◆ Task instructions ◆
Count how many lines in the entries below hold "order". Only the number belongs in the answer.

◆ Supplied material ◆
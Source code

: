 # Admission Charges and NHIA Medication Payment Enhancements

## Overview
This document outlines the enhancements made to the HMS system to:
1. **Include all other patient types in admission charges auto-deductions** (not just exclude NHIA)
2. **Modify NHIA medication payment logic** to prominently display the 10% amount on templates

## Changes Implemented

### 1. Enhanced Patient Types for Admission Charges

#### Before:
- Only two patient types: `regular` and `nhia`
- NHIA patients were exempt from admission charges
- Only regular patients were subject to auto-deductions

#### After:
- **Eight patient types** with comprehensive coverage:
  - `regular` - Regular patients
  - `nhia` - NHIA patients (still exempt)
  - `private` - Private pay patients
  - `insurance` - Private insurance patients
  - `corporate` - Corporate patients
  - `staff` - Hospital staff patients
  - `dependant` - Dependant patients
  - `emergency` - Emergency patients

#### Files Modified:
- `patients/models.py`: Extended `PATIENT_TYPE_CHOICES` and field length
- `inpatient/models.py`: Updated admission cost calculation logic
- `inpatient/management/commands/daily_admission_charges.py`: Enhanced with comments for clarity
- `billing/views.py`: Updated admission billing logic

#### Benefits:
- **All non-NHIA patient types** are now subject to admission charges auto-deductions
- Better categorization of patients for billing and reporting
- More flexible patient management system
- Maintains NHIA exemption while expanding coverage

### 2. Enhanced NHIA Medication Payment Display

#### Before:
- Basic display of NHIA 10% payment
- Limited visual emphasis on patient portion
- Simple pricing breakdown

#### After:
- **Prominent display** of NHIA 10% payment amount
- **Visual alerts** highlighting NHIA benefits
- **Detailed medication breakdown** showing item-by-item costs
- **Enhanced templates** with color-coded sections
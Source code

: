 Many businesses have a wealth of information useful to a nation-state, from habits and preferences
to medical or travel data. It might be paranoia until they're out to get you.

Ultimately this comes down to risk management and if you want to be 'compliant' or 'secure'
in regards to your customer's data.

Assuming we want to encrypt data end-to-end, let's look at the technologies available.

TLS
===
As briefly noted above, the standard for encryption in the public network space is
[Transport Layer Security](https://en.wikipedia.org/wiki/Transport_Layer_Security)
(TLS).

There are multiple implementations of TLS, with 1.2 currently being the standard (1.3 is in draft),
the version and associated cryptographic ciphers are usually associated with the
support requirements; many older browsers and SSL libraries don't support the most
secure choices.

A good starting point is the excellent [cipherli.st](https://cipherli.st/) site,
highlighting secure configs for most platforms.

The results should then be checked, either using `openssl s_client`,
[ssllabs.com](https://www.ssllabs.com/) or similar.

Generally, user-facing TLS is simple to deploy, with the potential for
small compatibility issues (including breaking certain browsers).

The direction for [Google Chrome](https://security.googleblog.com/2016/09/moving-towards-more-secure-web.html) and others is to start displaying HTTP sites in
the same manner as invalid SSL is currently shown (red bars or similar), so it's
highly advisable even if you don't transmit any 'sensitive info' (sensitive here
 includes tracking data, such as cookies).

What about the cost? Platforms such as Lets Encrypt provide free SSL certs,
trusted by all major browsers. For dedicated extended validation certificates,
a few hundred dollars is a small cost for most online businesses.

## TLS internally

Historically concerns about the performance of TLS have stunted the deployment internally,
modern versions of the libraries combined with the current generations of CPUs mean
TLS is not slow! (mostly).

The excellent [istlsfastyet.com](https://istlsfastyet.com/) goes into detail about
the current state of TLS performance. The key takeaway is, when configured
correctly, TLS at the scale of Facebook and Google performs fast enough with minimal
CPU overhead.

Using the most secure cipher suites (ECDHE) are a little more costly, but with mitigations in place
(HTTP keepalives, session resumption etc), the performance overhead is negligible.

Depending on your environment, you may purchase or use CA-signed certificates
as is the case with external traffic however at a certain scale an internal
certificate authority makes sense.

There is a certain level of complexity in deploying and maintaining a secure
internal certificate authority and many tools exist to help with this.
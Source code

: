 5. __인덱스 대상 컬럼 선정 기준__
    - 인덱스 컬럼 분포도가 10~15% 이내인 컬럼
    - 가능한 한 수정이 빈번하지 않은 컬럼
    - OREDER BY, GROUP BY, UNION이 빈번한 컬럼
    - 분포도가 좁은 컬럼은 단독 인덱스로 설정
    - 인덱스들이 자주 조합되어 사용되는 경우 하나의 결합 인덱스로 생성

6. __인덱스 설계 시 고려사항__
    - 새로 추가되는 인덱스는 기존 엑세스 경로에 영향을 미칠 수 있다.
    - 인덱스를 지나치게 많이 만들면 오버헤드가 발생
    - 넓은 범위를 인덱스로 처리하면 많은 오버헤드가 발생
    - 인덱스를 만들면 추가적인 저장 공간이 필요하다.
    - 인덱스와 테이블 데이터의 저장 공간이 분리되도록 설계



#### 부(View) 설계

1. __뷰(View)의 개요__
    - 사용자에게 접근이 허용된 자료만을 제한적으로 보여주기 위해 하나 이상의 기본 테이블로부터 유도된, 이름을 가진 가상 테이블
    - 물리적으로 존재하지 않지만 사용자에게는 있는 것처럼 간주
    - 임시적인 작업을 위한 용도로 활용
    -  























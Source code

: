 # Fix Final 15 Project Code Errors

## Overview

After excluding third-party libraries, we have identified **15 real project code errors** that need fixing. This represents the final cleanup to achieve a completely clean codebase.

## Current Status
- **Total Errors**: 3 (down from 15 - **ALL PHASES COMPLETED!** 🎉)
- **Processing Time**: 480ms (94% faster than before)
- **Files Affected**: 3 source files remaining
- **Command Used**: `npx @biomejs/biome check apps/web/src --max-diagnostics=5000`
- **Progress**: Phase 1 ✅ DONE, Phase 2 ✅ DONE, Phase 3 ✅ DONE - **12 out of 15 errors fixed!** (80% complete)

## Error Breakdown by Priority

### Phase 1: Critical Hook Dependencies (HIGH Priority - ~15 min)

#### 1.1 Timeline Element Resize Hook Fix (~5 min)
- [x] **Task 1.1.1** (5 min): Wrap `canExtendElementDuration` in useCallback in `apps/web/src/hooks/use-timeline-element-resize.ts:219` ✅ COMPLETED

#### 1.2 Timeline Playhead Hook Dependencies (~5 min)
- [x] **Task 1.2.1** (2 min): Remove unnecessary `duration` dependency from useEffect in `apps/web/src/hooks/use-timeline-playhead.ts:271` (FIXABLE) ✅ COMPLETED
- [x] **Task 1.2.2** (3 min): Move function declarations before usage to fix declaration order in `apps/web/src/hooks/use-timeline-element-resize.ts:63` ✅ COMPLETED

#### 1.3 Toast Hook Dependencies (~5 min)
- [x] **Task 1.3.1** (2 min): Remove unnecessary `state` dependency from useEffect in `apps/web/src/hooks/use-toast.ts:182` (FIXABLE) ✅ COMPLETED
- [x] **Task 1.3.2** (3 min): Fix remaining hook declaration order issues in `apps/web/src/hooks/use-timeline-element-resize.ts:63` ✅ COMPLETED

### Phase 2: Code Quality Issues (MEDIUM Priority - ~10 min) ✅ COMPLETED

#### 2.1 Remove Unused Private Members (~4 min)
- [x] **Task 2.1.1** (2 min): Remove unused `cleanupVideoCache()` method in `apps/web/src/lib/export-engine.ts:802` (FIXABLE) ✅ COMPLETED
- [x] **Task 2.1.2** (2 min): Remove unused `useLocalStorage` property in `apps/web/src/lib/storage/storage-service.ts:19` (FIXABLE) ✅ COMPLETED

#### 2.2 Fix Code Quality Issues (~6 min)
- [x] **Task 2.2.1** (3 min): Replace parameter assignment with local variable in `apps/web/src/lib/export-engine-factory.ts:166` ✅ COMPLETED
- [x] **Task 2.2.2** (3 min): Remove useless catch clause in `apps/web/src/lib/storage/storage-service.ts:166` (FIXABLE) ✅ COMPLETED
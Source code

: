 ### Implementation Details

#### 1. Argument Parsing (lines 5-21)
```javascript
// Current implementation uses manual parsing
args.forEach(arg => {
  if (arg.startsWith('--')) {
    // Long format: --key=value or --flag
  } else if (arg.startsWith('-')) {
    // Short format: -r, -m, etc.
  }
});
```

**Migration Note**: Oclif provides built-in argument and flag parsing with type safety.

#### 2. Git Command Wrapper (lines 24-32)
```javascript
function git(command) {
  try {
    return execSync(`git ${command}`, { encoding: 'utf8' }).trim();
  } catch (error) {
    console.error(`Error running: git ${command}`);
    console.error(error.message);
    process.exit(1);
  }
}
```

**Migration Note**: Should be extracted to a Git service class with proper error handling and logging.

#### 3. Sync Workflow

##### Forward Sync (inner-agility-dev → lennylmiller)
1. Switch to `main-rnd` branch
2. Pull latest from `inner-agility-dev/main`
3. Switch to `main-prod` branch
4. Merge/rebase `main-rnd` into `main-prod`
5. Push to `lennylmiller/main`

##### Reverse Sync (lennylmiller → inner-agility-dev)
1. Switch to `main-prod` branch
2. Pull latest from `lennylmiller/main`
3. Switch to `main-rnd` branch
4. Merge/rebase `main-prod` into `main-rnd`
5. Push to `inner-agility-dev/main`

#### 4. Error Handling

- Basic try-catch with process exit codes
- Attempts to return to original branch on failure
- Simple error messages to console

◆ Final answer ◆
2